Of course, if you ask a salt system manufacturer about Stray Currents, they’re going to tell you that they don’t exist. Because in the Land of Sales & Marketing, the Laws of Physics are suspended until your check clears.
But if that’s true, then why is the Pool Tool Company, an outfit that’s been making special tools for us Pool Guys for more than 35 years, doing a land office business in sacrificial zinc anodes? To quote their page, the in-line zinc anode is:
"A Must For Salt Water Pools
[Stops]
Plaster Discoloration
Metal Erosion
Heater Damage
Black Stains Around the Pool Light
The in-line zinc anode is attached to the bonding wire thereby protecting all metal parts against the effects of electrolysis. The see-through housing allows the anodeto be easily replaced when depleted."
They sell two other sacrificial zinc anode products, both designed for use only with salt pools. See for yourself:
http://www.pooltool.com/index.php
Yet salt system sales continue to rise. Because there’s hundreds of Them working long days every day to tell you why you Just Gotta Have Salt! While there’s only a few of us who manage to get a few hours a week to try to tell you that you’re better off drilling extra holes in your head than you are blowing twelve hundred bucks on a salt system.

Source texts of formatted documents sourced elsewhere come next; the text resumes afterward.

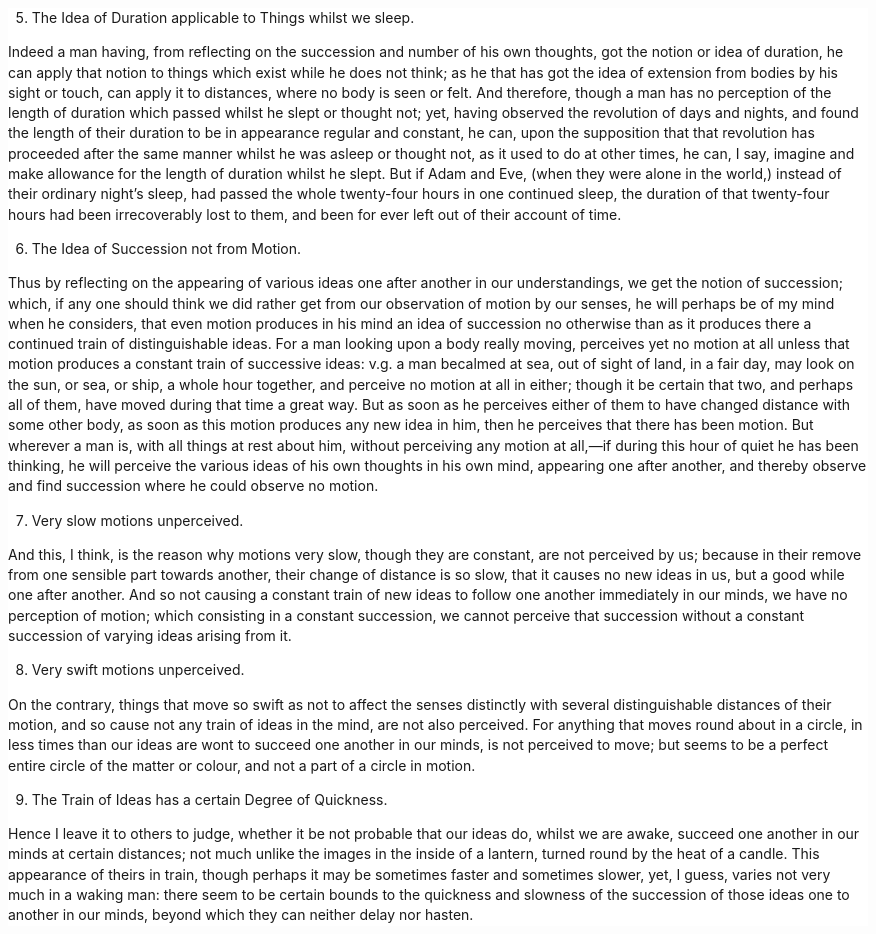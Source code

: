5. The Idea of Duration applicable to Things whilst we sleep.

Indeed a man having, from reflecting on the succession and number of his own thoughts, got the notion or idea of duration, he can apply that notion to things which exist while he does not think; as he that has got the idea of extension from bodies by his sight or touch, can apply it to distances, where no body is seen or felt. And therefore, though a man has no perception of the length of duration which passed whilst he slept or thought not; yet, having observed the revolution of days and nights, and found the length of their duration to be in appearance regular and constant, he can, upon the supposition that that revolution has proceeded after the same manner whilst he was asleep or thought not, as it used to do at other times, he can, I say, imagine and make allowance for the length of duration whilst he slept. But if Adam and Eve, (when they were alone in the world,) instead of their ordinary night’s sleep, had passed the whole twenty-four hours in one continued sleep, the duration of that twenty-four hours had been irrecoverably lost to them, and been for ever left out of their account of time.

6. The Idea of Succession not from Motion.

Thus by reflecting on the appearing of various ideas one after another in our understandings, we get the notion of succession; which, if any one should think we did rather get from our observation of motion by our senses, he will perhaps be of my mind when he considers, that even motion produces in his mind an idea of succession no otherwise than as it produces there a continued train of distinguishable ideas. For a man looking upon a body really moving, perceives yet no motion at all unless that motion produces a constant train of successive ideas: v.g. a man becalmed at sea, out of sight of land, in a fair day, may look on the sun, or sea, or ship, a whole hour together, and perceive no motion at all in either; though it be certain that two, and perhaps all of them, have moved during that time a great way. But as soon as he perceives either of them to have changed distance with some other body, as soon as this motion produces any new idea in him, then he perceives that there has been motion. But wherever a man is, with all things at rest about him, without perceiving any motion at all,—if during this hour of quiet he has been thinking, he will perceive the various ideas of his own thoughts in his own mind, appearing one after another, and thereby observe and find succession where he could observe no motion.

7. Very slow motions unperceived.

And this, I think, is the reason why motions very slow, though they are constant, are not perceived by us; because in their remove from one sensible part towards another, their change of distance is so slow, that it causes no new ideas in us, but a good while one after another. And so not causing a constant train of new ideas to follow one another immediately in our minds, we have no perception of motion; which consisting in a constant succession, we cannot perceive that succession without a constant succession of varying ideas arising from it.

8. Very swift motions unperceived.

On the contrary, things that move so swift as not to affect the senses distinctly with several distinguishable distances of their motion, and so cause not any train of ideas in the mind, are not also perceived. For anything that moves round about in a circle, in less times than our ideas are wont to succeed one another in our minds, is not perceived to move; but seems to be a perfect entire circle of the matter or colour, and not a part of a circle in motion.

9. The Train of Ideas has a certain Degree of Quickness.

Hence I leave it to others to judge, whether it be not probable that our ideas do, whilst we are awake, succeed one another in our minds at certain distances; not much unlike the images in the inside of a lantern, turned round by the heat of a candle. This appearance of theirs in train, though perhaps it may be sometimes faster and sometimes slower, yet, I guess, varies not very much in a waking man: there seem to be certain bounds to the quickness and slowness of the succession of those ideas one to another in our minds, beyond which they can neither delay nor hasten.
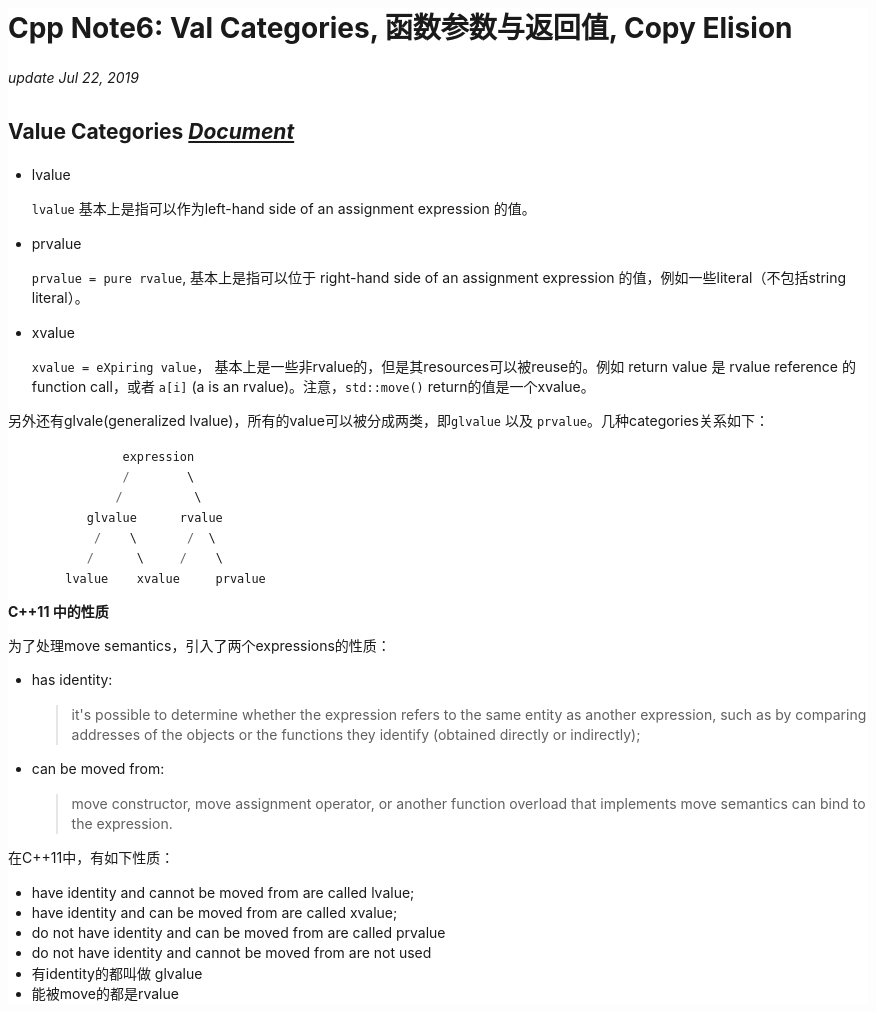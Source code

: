 # Cpp Note6: Val Categories, 函数参数与返回值, Copy Elision

_update Jul 22, 2019_

## Value Categories [_Document_](https://en.cppreference.com/w/cpp/language/value_category#cite_note-6)

* lvalue

  `lvalue` 基本上是指可以作为left-hand side of an assignment expression 的值。

* prvalue

  `prvalue = pure rvalue`, 基本上是指可以位于 right-hand side of an assignment expression 的值，例如一些literal（不包括string literal）。

* xvalue

  `xvalue = eXpiring value`， 基本上是一些非rvalue的，但是其resources可以被reuse的。例如 return value 是 rvalue reference 的function call，或者 `a[i]` \(a is an rvalue\)。注意，`std::move()` return的值是一个xvalue。

另外还有glvale\(generalized lvalue\)，所有的value可以被分成两类，即`glvalue` 以及 `prvalue`。几种categories关系如下：

```c
                expression
                /        \
               /          \
           glvalue      rvalue
            /    \       /  \
           /      \     /    \
        lvalue    xvalue     prvalue
```

**C++11 中的性质**

为了处理move semantics，引入了两个expressions的性质：

* has identity:

  > it's possible to determine whether the expression refers to the same entity as another expression, such as by comparing addresses of the objects or the functions they identify \(obtained directly or indirectly\);

* can be moved from:

  > move constructor, move assignment operator, or another function overload that implements move semantics can bind to the expression.

在C++11中，有如下性质：

* have identity and cannot be moved from are called lvalue;
* have identity and can be moved from are called xvalue;
* do not have identity and can be moved from are called prvalue
* do not have identity and cannot be moved from are not used
* 有identity的都叫做 glvalue
* 能被move的都是rvalue

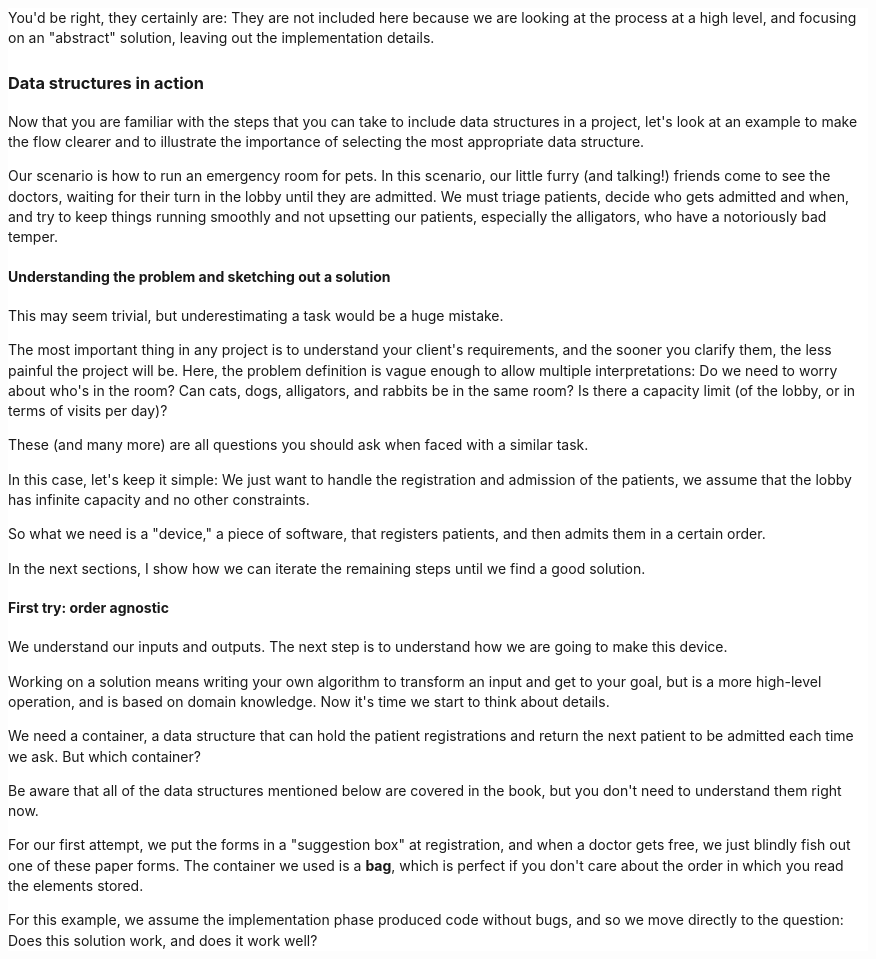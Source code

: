 You'd be right, they certainly are: They are not included here because we are looking at the process at a high level, and focusing on an "abstract" solution, leaving out the implementation details.

### **Data structures in action**

Now that you are familiar with the steps that you can take to include data structures in a project, let's look at an example to make the flow clearer and to illustrate the importance of selecting the most appropriate data structure.

Our scenario is how to run an emergency room for pets. In this scenario, our little furry (and talking!) friends come to see the doctors, waiting for their turn in the lobby until they are admitted. We must triage patients, decide who gets admitted and when, and try to keep things running smoothly and not upsetting our patients, especially the alligators, who have a notoriously bad temper.

#### **Understanding the problem and sketching out a solution**

This may seem trivial, but underestimating a task would be a huge mistake.

The most important thing in any project is to understand your client's requirements, and the sooner you clarify them, the less painful the project will be. Here, the problem definition is vague enough to allow multiple interpretations: Do we need to worry about who's in the room? Can cats, dogs, alligators, and rabbits be in the same room? Is there a capacity limit (of the lobby, or in terms of visits per day)?

These (and many more) are all questions you should ask when faced with a similar task.

In this case, let's keep it simple: We just want to handle the registration and admission of the patients, we assume that the lobby has infinite capacity and no other constraints.

So what we need is a "device," a piece of software, that registers patients, and then admits them in a certain order.

In the next sections, I show how we can iterate the remaining steps until we find a good solution.

#### **First try: order agnostic**

We understand our inputs and outputs. The next step is to understand how we are going to make this device.

Working on a solution means writing your own algorithm to transform an input and get to your goal, but is a more high-level operation, and is based on domain knowledge. Now it's time we start to think about details.

We need a container, a data structure that can hold the patient registrations and return the next patient to be admitted each time we ask. But which container?

Be aware that all of the data structures mentioned below are covered in the book, but you don't need to understand them right now.

For our first attempt, we put the forms in a "suggestion box" at registration, and when a doctor gets free, we just blindly fish out one of these paper forms. The container we used is a **bag**, which is perfect if you don't care about the order in which you read the elements stored.

For this example, we assume the implementation phase produced code without bugs, and so we move directly to the question: Does this solution work, and does it work well?
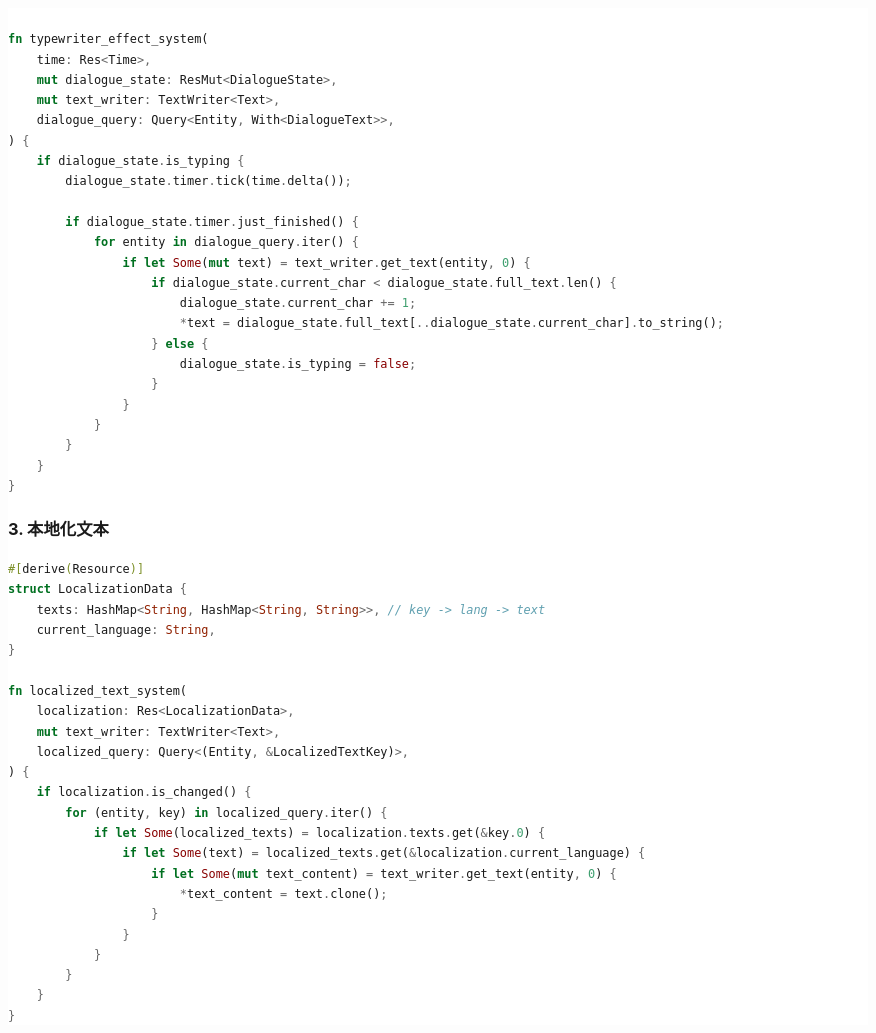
 ```rust

fn typewriter_effect_system(
    time: Res<Time>,
    mut dialogue_state: ResMut<DialogueState>,
    mut text_writer: TextWriter<Text>,
    dialogue_query: Query<Entity, With<DialogueText>>,
) {
    if dialogue_state.is_typing {
        dialogue_state.timer.tick(time.delta());

        if dialogue_state.timer.just_finished() {
            for entity in dialogue_query.iter() {
                if let Some(mut text) = text_writer.get_text(entity, 0) {
                    if dialogue_state.current_char < dialogue_state.full_text.len() {
                        dialogue_state.current_char += 1;
                        *text = dialogue_state.full_text[..dialogue_state.current_char].to_string();
                    } else {
                        dialogue_state.is_typing = false;
                    }
                }
            }
        }
    }
}
```

### 3. 本地化文本

```rust
#[derive(Resource)]
struct LocalizationData {
    texts: HashMap<String, HashMap<String, String>>, // key -> lang -> text
    current_language: String,
}

fn localized_text_system(
    localization: Res<LocalizationData>,
    mut text_writer: TextWriter<Text>,
    localized_query: Query<(Entity, &LocalizedTextKey)>,
) {
    if localization.is_changed() {
        for (entity, key) in localized_query.iter() {
            if let Some(localized_texts) = localization.texts.get(&key.0) {
                if let Some(text) = localized_texts.get(&localization.current_language) {
                    if let Some(mut text_content) = text_writer.get_text(entity, 0) {
                        *text_content = text.clone();
                    }
                }
            }
        }
    }
}
```
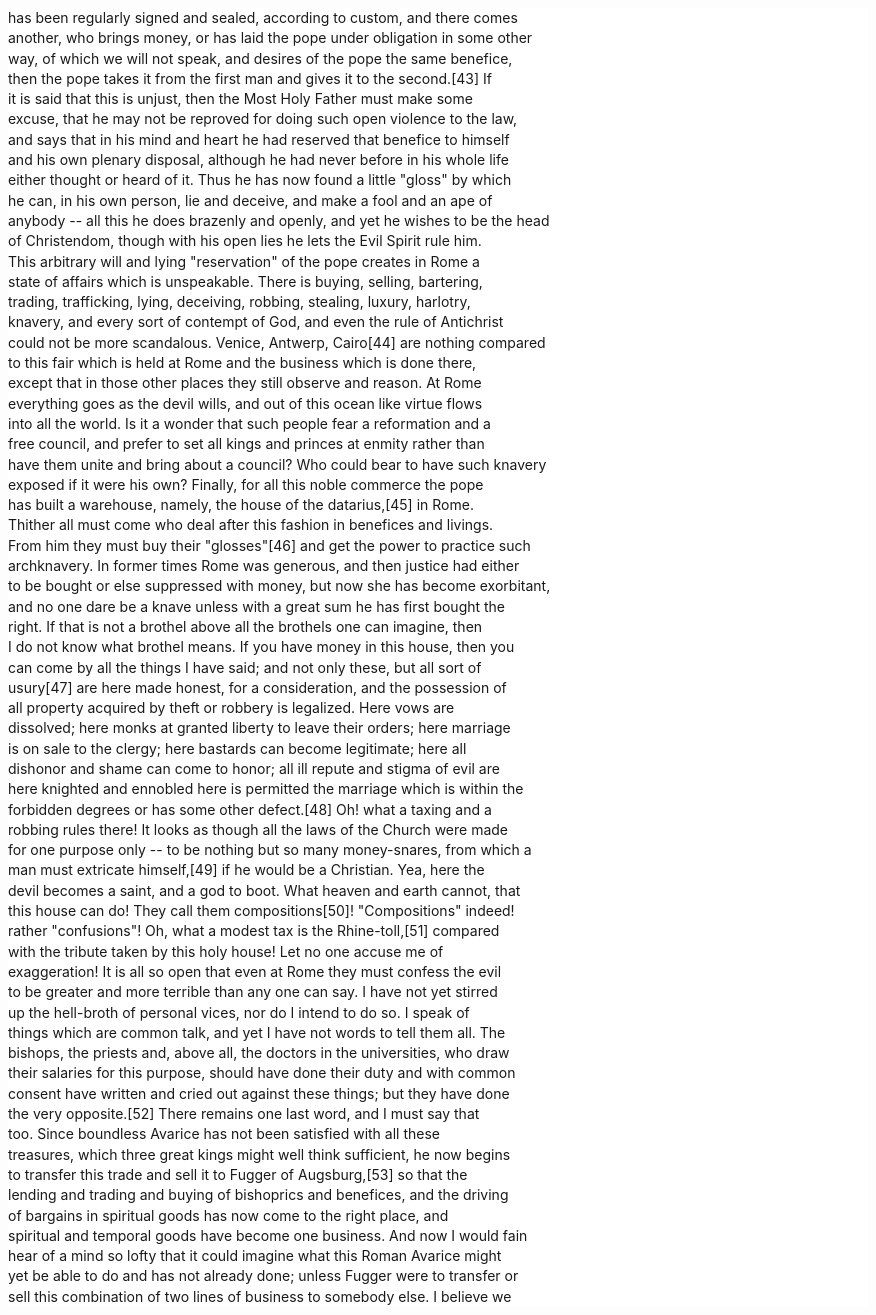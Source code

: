  has been regularly signed and sealed, according to custom, and there comes  
 another, who brings money, or has laid the pope under obligation in some other  
 way, of which we will not speak, and desires of the pope the same benefice,  
 then the pope takes it from the first man and gives it to the second.[43] If  
 it is said that this is unjust, then the Most Holy Father must make some  
 excuse, that he may not be reproved for doing such open violence to the law,  
 and says that in his mind and heart he had reserved that benefice to himself  
 and his own plenary disposal, although he had never before in his whole life  
 either thought or heard of it. Thus he has now found a little "gloss" by which  
 he can, in his own person, lie and deceive, and make a fool and an ape of  
 anybody -- all this he does brazenly and openly, and yet he wishes to be the head  
 of Christendom, though with his open lies he lets the Evil Spirit rule him.  
 This arbitrary will and lying "reservation" of the pope creates in Rome a  
 state of affairs which is unspeakable. There is buying, selling, bartering,  
 trading, trafficking, lying, deceiving, robbing, stealing, luxury, harlotry,  
 knavery, and every sort of contempt of God, and even the rule of Antichrist  
 could not be more scandalous. Venice, Antwerp, Cairo[44] are nothing compared  
 to this fair which is held at Rome and the business which is done there,  
 except that in those other places they still observe and reason. At Rome  
 everything goes as the devil wills, and out of this ocean like virtue flows  
 into all the world. Is it a wonder that such people fear a reformation and a  
 free council, and prefer to set all kings and princes at enmity rather than  
 have them unite and bring about a council? Who could bear to have such knavery  
 exposed if it were his own? Finally, for all this noble commerce the pope  
 has built a warehouse, namely, the house of the datarius,[45] in Rome.  
 Thither all must come who deal after this fashion in benefices and livings.  
 From him they must buy their "glosses"[46] and get the power to practice such  
 archknavery. In former times Rome was generous, and then justice had either  
 to be bought or else suppressed with money, but now she has become exorbitant,  
 and no one dare be a knave unless with a great sum he has first bought the  
 right. If that is not a brothel above all the brothels one can imagine, then  
 I do not know what brothel means. If you have money in this house, then you  
 can come by all the things I have said; and not only these, but all sort of  
 usury[47] are here made honest, for a consideration, and the possession of  
 all property acquired by theft or robbery is legalized. Here vows are  
 dissolved; here monks at granted liberty to leave their orders; here marriage  
 is on sale to the clergy; here bastards can become legitimate; here all  
 dishonor and shame can come to honor; all ill repute and stigma of evil are  
 here knighted and ennobled here is permitted the marriage which is within the  
 forbidden degrees or has some other defect.[48] Oh! what a taxing and a  
 robbing rules there! It looks as though all the laws of the Church were made  
 for one purpose only -- to be nothing but so many money-snares, from which a  
 man must extricate himself,[49] if he would be a Christian. Yea, here the  
 devil becomes a saint, and a god to boot. What heaven and earth cannot, that  
 this house can do! They call them compositions[50]! "Compositions" indeed!  
 rather "confusions"! Oh, what a modest tax is the Rhine-toll,[51] compared  
 with the tribute taken by this holy house! Let no one accuse me of  
 exaggeration! It is all so open that even at Rome they must confess the evil  
 to be greater and more terrible than any one can say. I have not yet stirred  
 up the hell-broth of personal vices, nor do I intend to do so. I speak of  
 things which are common talk, and yet I have not words to tell them all. The  
 bishops, the priests and, above all, the doctors in the universities, who draw  
 their salaries for this purpose, should have done their duty and with common  
 consent have written and cried out against these things; but they have done  
 the very opposite.[52] There remains one last word, and I must say that  
 too. Since boundless Avarice has not been satisfied with all these  
 treasures, which three great kings might well think sufficient, he now begins  
 to transfer this trade and sell it to Fugger of Augsburg,[53] so that the  
 lending and trading and buying of bishoprics and benefices, and the driving  
 of bargains in spiritual goods has now come to the right place, and  
 spiritual and temporal goods have become one business. And now I would fain  
 hear of a mind so lofty that it could imagine what this Roman Avarice might  
 yet be able to do and has not already done; unless Fugger were to transfer or  
 sell this combination of two lines of business to somebody else. I believe we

But if the builder who sent me that e-mail is right and enough independent research gets done to prove that the manufacturers had to know about these problems, then the fit really will hit the shan. He also sent me some of his comparison voltage readings between nearly identical pools, one with fresh water and one with salt, and next week I’ll post those along with some readings I’m going to take on my pools.
This is all I have time for this week and I know it’s beyond plenty to read and digest. The fact that it's too much is, after all, what they’re counting on.
Maybe somebody else could start another salt blog and lend me a hand baling all this salty water. I’d really appreciate it.